Methods for Transforming Data to Normal Distribution

Last updated on Jul 23, 2022 26 min read R, Statistics

Introduction
Dealing with the positive skewness
Dealing with the negative skewness
Conclusion

Introduction

Before we get deep into transforming skewed data, let’s quickly talk around the normal distribution and skewness coefficient, or have a look at my previous post to have a detailed insight on different types of distribution of data here.

The normal distribution is a statistical concept that denotes the probability distribution of data which has a bell-shaped curve. That is, the normal distribution is symmetrical on both sides where mean, median, and mode are equal. The skewness coefficient of a normal distribution is 0 that can be used as a reference to measure the extent and direction of deviation of the distribution of a given data from the normal distribution.

A positively skewed data has a skewness of greater than 0, whereas the negatively skewed data has a skewness of lower than 0. In other words, the data points tend to concentrate around the lower values in a positively skewed data and the mean is greater than the median, where the opposite is true in a negatively skewed data.

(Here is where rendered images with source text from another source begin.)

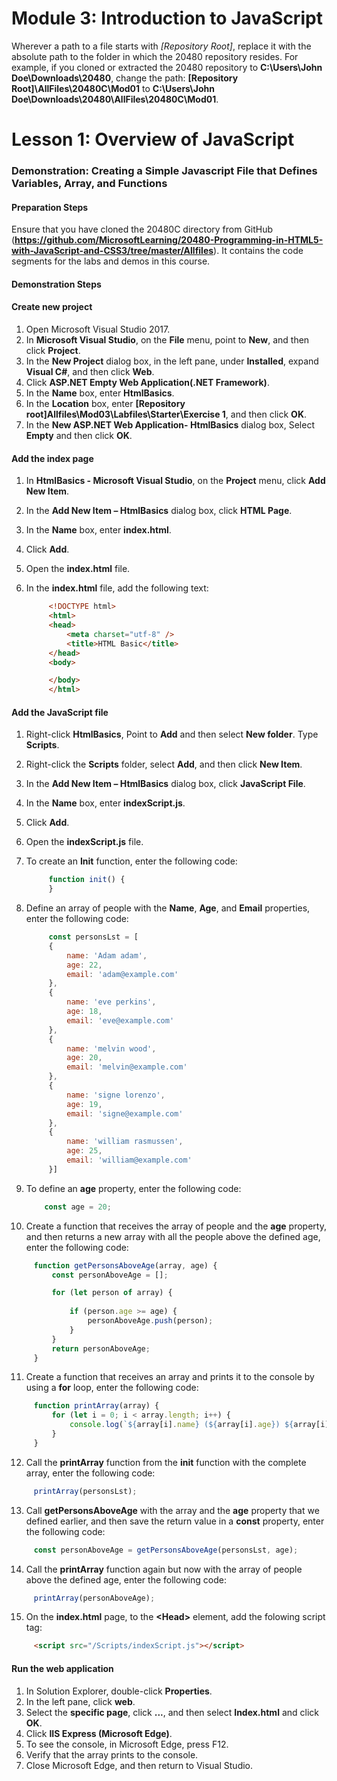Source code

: # Module 3: Introduction to JavaScript

Wherever a path to a file starts with *[Repository Root]*, replace it with the absolute path to the folder in which the 20480 repository resides. For example, if you cloned or extracted the 20480 repository to **C:\Users\John Doe\Downloads\20480**, change the path: **[Repository Root]\AllFiles\20480C\Mod01** to **C:\Users\John Doe\Downloads\20480\AllFiles\20480C\Mod01**.

# Lesson 1: Overview of JavaScript

### Demonstration: Creating a Simple Javascript File that Defines Variables, Array, and Functions

#### Preparation Steps 

Ensure that you have cloned the 20480C directory from GitHub (**https://github.com/MicrosoftLearning/20480-Programming-in-HTML5-with-JavaScript-and-CSS3/tree/master/Allfiles**). It contains the code segments for the labs and demos in this course. 

#### Demonstration Steps

#### Create new project

1. Open Microsoft Visual Studio 2017.
2. In **Microsoft Visual Studio**, on the **File** menu, point to **New**, and then click **Project**.
3. In the **New Project** dialog box, in the left pane, under **Installed**, expand **Visual C#**, and then click **Web**.
4. Click **ASP.NET Empty Web Application(.NET Framework)**.
5. In the **Name** box, enter **HtmlBasics**.
6. In the **Location** box, enter **[Repository root]Allfiles\Mod03\Labfiles\Starter\Exercise 1**, and then click **OK**.
7. In the **New ASP.NET Web Application- HtmlBasics** dialog box, Select **Empty** and then click **OK**.

#### Add the index page

1. In **HtmlBasics - Microsoft Visual Studio**, on the **Project** menu, click **Add New Item**.

2. In the **Add New Item – HtmlBasics** dialog box, click **HTML Page**.

3. In the **Name** box, enter **index.html**.

4. Click **Add**.

5. Open the **index.html** file.

6. In the **index.html** file, add the following text:

   ```html
        <!DOCTYPE html>
        <html>
        <head>
            <meta charset="utf-8" />
            <title>HTML Basic</title>
        </head>
        <body>
   
        </body>
        </html>
   ```

#### Add the JavaScript file

1. Right-click **HtmlBasics**, Point to **Add** and then select **New folder**. Type **Scripts**.

2. Right-click the **Scripts** folder, select **Add**, and then click **New Item**.

3. In the **Add New Item – HtmlBasics** dialog box, click **JavaScript File**.

4. In the **Name** box, enter **indexScript.js**.

5. Click **Add**.

6. Open the **indexScript.js** file.

7. To create an **Init** function, enter the following code: 

   ```javascript
        function init() {
        }
   ```

8. Define an array of people with the **Name**, **Age**, and **Email** properties, enter the following code:

   ```javascript
        const personsLst = [
        {
            name: 'Adam adam',
            age: 22,
            email: 'adam@example.com'
        },
        {
            name: 'eve perkins',
            age: 18,
            email: 'eve@example.com'
        },
        {
            name: 'melvin wood',
            age: 20,
            email: 'melvin@example.com'
        },
        {
            name: 'signe lorenzo',
            age: 19,
            email: 'signe@example.com'
        },
        {
            name: 'william rasmussen',
            age: 25,
            email: 'william@example.com'
        }]
   ```

9. To define an **age** property, enter the following code:

   ```javascript
       const age = 20;
   ```

10. Create a function that receives the array of people and the **age** property, and then returns a new array with all the people above the defined age, enter the following code:

   ```javascript
        function getPersonsAboveAge(array, age) {
            const personAboveAge = [];

            for (let person of array) {
            
                if (person.age >= age) {
                    personAboveAge.push(person);
                }
            }
            return personAboveAge;
        }
   ```

11. Create a function that receives an array and prints it to the console by using a **for** loop, enter the following code:

   ```javascript
        function printArray(array) {
            for (let i = 0; i < array.length; i++) {
                console.log(`${array[i].name} (${array[i].age}) ${array[i].email}`);
            }
        }
   ```

12. Call the **printArray** function from the **init** function with the complete array, enter the following code:

   ```javascript
        printArray(personsLst);
   ```

13. Call **getPersonsAboveAge** with the array and the **age** property that we defined earlier, and then save the return value in a **const** property, enter the following code:

   ```javascript
        const personAboveAge = getPersonsAboveAge(personsLst, age);
   ```

14. Call the **printArray** function again but now with the array of people above the defined age, enter the following code:

   ```javascript
        printArray(personAboveAge);
   ```

15. On the **index.html** page, to the **&lt;Head&gt;** element, add the folowing script tag:

   ```html
        <script src="/Scripts/indexScript.js"></script>
   ```

#### Run the web application

1.	In Solution Explorer, double-click **Properties**.
2.	In the left pane, click **web**.
3.	Select the **specific page**, click **...**, and then select **Index.html** and click **OK**. 
4.	Click **IIS Express (Microsoft Edge)**.
5.	To see the console, in Microsoft Edge, press F12.
6.	Verify that the array prints to the console.
7.	Close Microsoft Edge, and then return to Visual Studio.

Oftentimes the real-life data do not follow the normal distribution which undermines the validity of the parametric statistical models and inferences. Thus, some sort of modification is needed. That is where the data transformation comes in to make the distribution of the data as normal as possible so that the statistical inferences drawn from the data become more valid by reducing the skewness of the original data.

In this post, I try to cover the most common methods of transforming a skewed distribution into a normal distribution, and the foundational step you must consider before deciding which method to apply.

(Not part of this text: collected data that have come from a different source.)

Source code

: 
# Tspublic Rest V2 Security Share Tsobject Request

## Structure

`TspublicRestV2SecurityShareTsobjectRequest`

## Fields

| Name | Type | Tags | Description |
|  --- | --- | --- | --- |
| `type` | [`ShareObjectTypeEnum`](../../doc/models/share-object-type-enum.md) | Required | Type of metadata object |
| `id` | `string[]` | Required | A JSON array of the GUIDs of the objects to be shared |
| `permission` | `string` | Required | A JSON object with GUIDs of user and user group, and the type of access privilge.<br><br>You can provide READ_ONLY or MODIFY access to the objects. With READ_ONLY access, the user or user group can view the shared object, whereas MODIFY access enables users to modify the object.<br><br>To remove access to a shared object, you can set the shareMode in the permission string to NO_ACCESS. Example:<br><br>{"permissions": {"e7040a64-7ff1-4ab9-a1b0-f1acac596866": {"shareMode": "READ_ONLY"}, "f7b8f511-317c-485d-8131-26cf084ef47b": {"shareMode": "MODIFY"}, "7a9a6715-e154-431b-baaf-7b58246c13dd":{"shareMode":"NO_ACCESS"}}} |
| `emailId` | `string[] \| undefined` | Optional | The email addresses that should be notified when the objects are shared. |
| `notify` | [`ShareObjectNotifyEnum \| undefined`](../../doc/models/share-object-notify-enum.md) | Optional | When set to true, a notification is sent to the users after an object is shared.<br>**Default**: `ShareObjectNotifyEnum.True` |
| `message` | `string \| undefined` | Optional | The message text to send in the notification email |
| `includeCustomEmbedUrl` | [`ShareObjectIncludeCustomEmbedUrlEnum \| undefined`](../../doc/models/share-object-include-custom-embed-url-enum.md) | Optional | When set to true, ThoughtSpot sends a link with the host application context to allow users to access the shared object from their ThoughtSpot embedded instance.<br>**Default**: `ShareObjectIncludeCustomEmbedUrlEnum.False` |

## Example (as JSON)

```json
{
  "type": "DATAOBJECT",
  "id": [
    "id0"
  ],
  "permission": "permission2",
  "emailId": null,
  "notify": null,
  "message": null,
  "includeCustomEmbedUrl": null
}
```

Loading required packages:

  library(data.table) # Enhanced data.frame
  library(dplyr) # Data manipulation
  library(tidyr) # Reshape the data between wide and long formats
  library(ggplot2) # Data visualization
  library(patchwork) # Re-arrange ggplot2 plots
  library(moments) # Calculating skewness coefficient
  library(gt) # Creating an object of class "gt" table

Dealing with the positive skewness

The common methods for transforming positively skewed data to normal distribution are, but not limited to, square root transformation, cube root transformation, and log transformation.

I use the GDP per capita as an example. You can download the data from here.

	Country Name	Indicator Name	value
1	Afghanistan	GDP per capita (current US$)	502.1
2	Angola	GDP per capita (current US$)	2,973.6
3	Albania	GDP per capita (current US$)	5,352.9
4	Andorra	GDP per capita (current US$)	40,886.4
5	Arab World	GDP per capita (current US$)	6,580.1
6	United Arab Emirates	GDP per capita (current US$)	43,103.3
7	Argentina	GDP per capita (current US$)	10,006.1
8..214
215	Vietnam	GDP per capita (current US$)	2,715.3
216	Vanuatu	GDP per capita (current US$)	3,058.1
217	Samoa	GDP per capita (current US$)	4,315.9
218	Kosovo	GDP per capita (current US$)	4,417.5
219	South Africa	GDP per capita (current US$)	6,001.4
220	Zambia	GDP per capita (current US$)	1,291.3
221	Zimbabwe	GDP per capita (current US$)	1,464.0
Source: The World Bank
Last update: 2020-07-01.

Let’s illustrate the distribution of the above data to see what we are dealing with.

df <- select(gdp_pc, gdp_pc = value)

ggplot(df, aes(x = gdp_pc)) +
  geom_histogram(aes(y = ..density..), fill = "coral", color = "gray", alpha = 0.8) +
  geom_density() +
  theme_bw() + labs(x = NULL, title = 'GDP Per Capita')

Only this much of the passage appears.